Single-Trial Event-Related Potential Correlates of Belief Updating(1,2,3)

Affiliations

Single-Trial Event-Related Potential Correlates of Belief Updating(1,2,3)

Daniel Bennett et al. eNeuro. .

Abstract

Belief updating-the process by which an agent alters an internal model of its environment-is a core function of the CNS. Recent theory has proposed broad principles by which belief updating might operate, but more precise details of its implementation in the human brain remain unclear. In order to address this question, we studied how two components of the human event-related potential encoded different aspects of belief updating. Participants completed a novel perceptual learning task while electroencephalography was recorded. Participants learned the mapping between the contrast of a dynamic visual stimulus and a monetary reward and updated their beliefs about a target contrast on each trial. A Bayesian computational model was formulated to estimate belief states at each trial and was used to quantify the following two variables: belief update size and belief uncertainty.
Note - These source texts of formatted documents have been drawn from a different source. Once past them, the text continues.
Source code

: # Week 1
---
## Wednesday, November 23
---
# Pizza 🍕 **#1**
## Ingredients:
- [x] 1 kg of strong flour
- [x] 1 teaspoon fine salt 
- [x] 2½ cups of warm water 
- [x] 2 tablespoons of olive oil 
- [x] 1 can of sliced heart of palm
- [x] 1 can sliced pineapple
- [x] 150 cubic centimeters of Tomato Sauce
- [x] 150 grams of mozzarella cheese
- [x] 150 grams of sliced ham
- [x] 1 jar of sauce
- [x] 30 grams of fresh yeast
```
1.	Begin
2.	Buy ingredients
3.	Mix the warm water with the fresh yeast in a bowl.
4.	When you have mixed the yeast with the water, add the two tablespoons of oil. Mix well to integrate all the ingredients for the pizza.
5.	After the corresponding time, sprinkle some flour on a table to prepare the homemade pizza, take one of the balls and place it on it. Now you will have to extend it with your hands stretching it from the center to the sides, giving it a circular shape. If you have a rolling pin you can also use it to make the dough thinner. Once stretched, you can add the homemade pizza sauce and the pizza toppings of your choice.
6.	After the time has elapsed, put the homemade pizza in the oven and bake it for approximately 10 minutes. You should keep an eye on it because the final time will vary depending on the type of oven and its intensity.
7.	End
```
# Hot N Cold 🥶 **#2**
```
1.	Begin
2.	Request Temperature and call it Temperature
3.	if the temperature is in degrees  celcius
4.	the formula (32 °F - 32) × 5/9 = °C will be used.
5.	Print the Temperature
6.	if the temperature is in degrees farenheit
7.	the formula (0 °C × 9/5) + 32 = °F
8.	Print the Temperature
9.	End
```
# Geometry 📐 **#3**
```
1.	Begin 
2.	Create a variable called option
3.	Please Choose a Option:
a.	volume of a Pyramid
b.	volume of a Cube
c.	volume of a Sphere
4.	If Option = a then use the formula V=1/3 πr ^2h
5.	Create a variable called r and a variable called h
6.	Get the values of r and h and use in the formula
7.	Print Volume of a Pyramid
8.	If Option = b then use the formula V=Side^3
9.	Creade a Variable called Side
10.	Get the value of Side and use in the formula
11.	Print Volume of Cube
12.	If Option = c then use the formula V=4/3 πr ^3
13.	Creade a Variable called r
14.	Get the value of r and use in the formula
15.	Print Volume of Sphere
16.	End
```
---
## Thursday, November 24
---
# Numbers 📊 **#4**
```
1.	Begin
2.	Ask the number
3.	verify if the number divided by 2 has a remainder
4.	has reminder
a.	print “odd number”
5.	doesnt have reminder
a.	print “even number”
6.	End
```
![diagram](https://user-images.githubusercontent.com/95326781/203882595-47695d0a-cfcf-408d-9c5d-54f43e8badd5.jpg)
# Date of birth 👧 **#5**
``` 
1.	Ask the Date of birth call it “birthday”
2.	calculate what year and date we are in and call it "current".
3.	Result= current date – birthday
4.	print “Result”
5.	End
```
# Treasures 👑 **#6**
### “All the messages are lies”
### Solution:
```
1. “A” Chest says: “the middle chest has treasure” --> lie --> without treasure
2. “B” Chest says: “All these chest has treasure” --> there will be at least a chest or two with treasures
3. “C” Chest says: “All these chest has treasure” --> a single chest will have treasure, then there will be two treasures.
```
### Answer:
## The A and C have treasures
Robust single-trial regression was used to assess how these model-derived variables were related to the amplitudes of the P3 and the stimulus-preceding negativity (SPN), respectively. Results showed a positive relationship between belief update size and P3 amplitude at one fronto-central electrode, and a negative relationship between SPN amplitude and belief uncertainty at a left central and a right parietal electrode. These results provide evidence that belief update size and belief uncertainty have distinct neural signatures that can be tracked in single trials in specific ERP components. This, in turn, provides evidence that the cognitive mechanisms underlying belief updating in humans can be described well within a Bayesian framework.

Keywords: P3; SPN; belief updating; computational modeling; learning; single-trial.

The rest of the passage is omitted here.